Problem to work on
Can you quote the records below in full, word for word?

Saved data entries

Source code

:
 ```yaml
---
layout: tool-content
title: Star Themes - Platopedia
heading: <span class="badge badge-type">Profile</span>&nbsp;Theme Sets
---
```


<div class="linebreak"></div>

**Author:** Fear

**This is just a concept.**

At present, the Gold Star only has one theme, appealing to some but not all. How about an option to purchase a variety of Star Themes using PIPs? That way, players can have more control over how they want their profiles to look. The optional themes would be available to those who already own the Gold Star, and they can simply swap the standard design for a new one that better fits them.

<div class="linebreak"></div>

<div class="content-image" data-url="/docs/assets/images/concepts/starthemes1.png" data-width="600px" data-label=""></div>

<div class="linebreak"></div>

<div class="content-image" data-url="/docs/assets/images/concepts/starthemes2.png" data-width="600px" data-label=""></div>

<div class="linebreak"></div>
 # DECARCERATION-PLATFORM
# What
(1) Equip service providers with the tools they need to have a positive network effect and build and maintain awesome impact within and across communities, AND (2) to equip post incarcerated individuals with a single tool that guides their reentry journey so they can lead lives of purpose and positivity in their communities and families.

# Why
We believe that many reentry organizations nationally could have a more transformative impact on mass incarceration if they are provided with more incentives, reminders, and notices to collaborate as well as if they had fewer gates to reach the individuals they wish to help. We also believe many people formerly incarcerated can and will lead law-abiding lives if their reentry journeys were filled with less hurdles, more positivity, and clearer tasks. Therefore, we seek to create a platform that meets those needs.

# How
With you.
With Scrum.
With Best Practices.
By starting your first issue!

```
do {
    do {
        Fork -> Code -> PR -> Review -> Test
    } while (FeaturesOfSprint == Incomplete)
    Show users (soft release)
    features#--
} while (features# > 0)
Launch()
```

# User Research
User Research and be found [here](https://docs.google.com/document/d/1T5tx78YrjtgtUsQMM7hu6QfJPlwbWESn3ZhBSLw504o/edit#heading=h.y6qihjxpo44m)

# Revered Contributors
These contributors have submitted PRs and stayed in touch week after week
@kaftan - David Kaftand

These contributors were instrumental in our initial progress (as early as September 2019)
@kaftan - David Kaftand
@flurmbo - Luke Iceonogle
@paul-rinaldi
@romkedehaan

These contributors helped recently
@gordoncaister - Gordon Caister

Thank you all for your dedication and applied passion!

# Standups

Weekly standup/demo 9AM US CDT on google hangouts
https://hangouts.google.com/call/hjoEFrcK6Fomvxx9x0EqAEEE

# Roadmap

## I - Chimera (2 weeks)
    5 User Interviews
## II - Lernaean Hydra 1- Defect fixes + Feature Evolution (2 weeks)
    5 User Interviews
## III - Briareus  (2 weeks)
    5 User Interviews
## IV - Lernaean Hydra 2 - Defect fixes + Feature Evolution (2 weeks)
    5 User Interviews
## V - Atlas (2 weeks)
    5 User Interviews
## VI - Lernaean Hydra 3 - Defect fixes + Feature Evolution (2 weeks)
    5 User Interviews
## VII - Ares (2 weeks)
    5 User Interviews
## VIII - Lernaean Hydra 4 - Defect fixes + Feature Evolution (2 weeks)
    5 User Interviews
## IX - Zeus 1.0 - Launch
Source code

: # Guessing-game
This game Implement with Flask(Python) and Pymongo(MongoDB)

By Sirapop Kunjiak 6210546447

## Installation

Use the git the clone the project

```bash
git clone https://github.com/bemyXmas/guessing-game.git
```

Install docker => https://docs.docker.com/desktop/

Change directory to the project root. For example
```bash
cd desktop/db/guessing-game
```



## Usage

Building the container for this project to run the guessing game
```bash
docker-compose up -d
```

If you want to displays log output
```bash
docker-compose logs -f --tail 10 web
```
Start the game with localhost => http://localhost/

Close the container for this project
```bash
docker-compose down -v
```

Written response
Source code

:
 ```yaml
---
layout: tool-content
title: Star Themes - Platopedia
heading: <span class="badge badge-type">Profile</span>&nbsp;Theme Sets
---
```


<div class="linebreak"></div>

**Author:** Fear

**This is just a concept.**

At present, the Gold Star only has one theme, appealing to some but not all. How about an option to purchase a variety of Star Themes using PIPs? That way, players can have more control over how they want their profiles to look. The optional themes would be available to those who already own the Gold Star, and they can simply swap the standard design for a new one that better fits them.

<div class="linebreak"></div>

<div class="content-image" data-url="/docs/assets/images/concepts/starthemes1.png" data-width="600px" data-label=""></div>

<div class="linebreak"></div>

<div class="content-image" data-url="/docs/assets/images/concepts/starthemes2.png" data-width="600px" data-label=""></div>

<div class="linebreak"></div>
 # DECARCERATION-PLATFORM
# What
(1) Equip service providers with the tools they need to have a positive network effect and build and maintain awesome impact within and across communities, AND (2) to equip post incarcerated individuals with a single tool that guides their reentry journey so they can lead lives of purpose and positivity in their communities and families.

# Why
We believe that many reentry organizations nationally could have a more transformative impact on mass incarceration if they are provided with more incentives, reminders, and notices to collaborate as well as if they had fewer gates to reach the individuals they wish to help. We also believe many people formerly incarcerated can and will lead law-abiding lives if their reentry journeys were filled with less hurdles, more positivity, and clearer tasks. Therefore, we seek to create a platform that meets those needs.

# How
With you.
With Scrum.
With Best Practices.
By starting your first issue!

```
do {
    do {
        Fork -> Code -> PR -> Review -> Test
    } while (FeaturesOfSprint == Incomplete)
    Show users (soft release)
    features#--
} while (features# > 0)
Launch()
```

# User Research
User Research and be found [here](https://docs.google.com/document/d/1T5tx78YrjtgtUsQMM7hu6QfJPlwbWESn3ZhBSLw504o/edit#heading=h.y6qihjxpo44m)

# Revered Contributors
These contributors have submitted PRs and stayed in touch week after week
@kaftan - David Kaftand

These contributors were instrumental in our initial progress (as early as September 2019)
@kaftan - David Kaftand
@flurmbo - Luke Iceonogle
@paul-rinaldi
@romkedehaan

These contributors helped recently
@gordoncaister - Gordon Caister

Thank you all for your dedication and applied passion!

# Standups

Weekly standup/demo 9AM US CDT on google hangouts
https://hangouts.google.com/call/hjoEFrcK6Fomvxx9x0EqAEEE

# Roadmap

## I - Chimera (2 weeks)
    5 User Interviews
## II - Lernaean Hydra 1- Defect fixes + Feature Evolution (2 weeks)
    5 User Interviews
## III - Briareus  (2 weeks)
    5 User Interviews
## IV - Lernaean Hydra 2 - Defect fixes + Feature Evolution (2 weeks)
    5 User Interviews
## V - Atlas (2 weeks)
    5 User Interviews
## VI - Lernaean Hydra 3 - Defect fixes + Feature Evolution (2 weeks)
    5 User Interviews
## VII - Ares (2 weeks)
    5 User Interviews
## VIII - Lernaean Hydra 4 - Defect fixes + Feature Evolution (2 weeks)
    5 User Interviews
## IX - Zeus 1.0 - Launch
Source code

: # Guessing-game
This game Implement with Flask(Python) and Pymongo(MongoDB)

By Sirapop Kunjiak 6210546447

## Installation

Use the git the clone the project

```bash
git clone https://github.com/bemyXmas/guessing-game.git
```

Install docker => https://docs.docker.com/desktop/

Change directory to the project root. For example
```bash
cd desktop/db/guessing-game
```



## Usage

Building the container for this project to run the guessing game
```bash
docker-compose up -d
```

If you want to displays log output
```bash
docker-compose logs -f --tail 10 web
```
Start the game with localhost => http://localhost/

Close the container for this project
```bash
docker-compose down -v
```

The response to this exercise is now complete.